ACTION ITEM: Which of the lines in the listing that follows hold "combinations"? Pull each one out.

━━━━━━━━━━

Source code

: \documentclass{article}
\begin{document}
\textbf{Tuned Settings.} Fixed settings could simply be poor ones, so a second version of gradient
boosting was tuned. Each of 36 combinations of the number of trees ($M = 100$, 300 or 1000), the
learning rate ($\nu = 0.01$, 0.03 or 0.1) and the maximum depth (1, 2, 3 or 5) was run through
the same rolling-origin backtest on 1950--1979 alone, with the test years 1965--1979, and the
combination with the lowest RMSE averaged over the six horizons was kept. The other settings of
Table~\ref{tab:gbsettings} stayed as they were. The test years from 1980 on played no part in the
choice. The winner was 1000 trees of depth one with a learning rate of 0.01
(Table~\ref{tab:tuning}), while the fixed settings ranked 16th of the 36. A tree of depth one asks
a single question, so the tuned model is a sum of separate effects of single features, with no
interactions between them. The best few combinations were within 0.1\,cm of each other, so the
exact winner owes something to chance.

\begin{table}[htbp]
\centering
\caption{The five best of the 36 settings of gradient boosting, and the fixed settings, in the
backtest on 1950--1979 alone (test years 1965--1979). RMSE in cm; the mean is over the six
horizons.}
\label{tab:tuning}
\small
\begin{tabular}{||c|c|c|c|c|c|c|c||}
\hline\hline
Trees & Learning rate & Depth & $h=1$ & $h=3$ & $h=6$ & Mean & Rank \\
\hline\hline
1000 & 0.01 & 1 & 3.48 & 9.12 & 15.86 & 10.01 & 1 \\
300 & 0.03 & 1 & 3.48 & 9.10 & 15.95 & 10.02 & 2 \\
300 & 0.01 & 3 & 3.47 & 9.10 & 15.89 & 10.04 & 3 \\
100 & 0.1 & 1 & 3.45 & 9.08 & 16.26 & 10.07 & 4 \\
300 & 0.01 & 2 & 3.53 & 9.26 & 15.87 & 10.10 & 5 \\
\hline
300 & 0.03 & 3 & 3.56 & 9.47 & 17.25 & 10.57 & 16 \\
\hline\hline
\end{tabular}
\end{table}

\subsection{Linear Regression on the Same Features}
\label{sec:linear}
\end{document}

━━━━━━━━━━

RESULT:
boosting was tuned. Each of 36 combinations of the number of trees ($M = 100$, 300 or 1000), the
interactions between them. The best few combinations were within 0.1\,cm of each other, so the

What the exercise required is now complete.